* [Dataset content]:
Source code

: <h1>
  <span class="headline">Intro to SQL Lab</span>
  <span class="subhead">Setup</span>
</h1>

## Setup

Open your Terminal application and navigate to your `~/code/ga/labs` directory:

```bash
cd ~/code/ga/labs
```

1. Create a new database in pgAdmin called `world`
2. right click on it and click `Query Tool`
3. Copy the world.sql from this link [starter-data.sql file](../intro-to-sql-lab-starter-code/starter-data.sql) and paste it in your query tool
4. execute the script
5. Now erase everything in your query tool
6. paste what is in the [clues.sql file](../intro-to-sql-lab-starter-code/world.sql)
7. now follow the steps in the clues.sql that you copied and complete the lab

* [Exercise aim]:
Output the data above in full and exactly.

* [Answer to this task]:
Source code

: <h1>
  <span class="headline">Intro to SQL Lab</span>
  <span class="subhead">Setup</span>
</h1>

## Setup

Open your Terminal application and navigate to your `~/code/ga/labs` directory:

```bash
cd ~/code/ga/labs
```

1. Create a new database in pgAdmin called `world`
2. right click on it and click `Query Tool`
3. Copy the world.sql from this link [starter-data.sql file](../intro-to-sql-lab-starter-code/starter-data.sql) and paste it in your query tool
4. execute the script
5. Now erase everything in your query tool
6. paste what is in the [clues.sql file](../intro-to-sql-lab-starter-code/world.sql)
7. now follow the steps in the clues.sql that you copied and complete the lab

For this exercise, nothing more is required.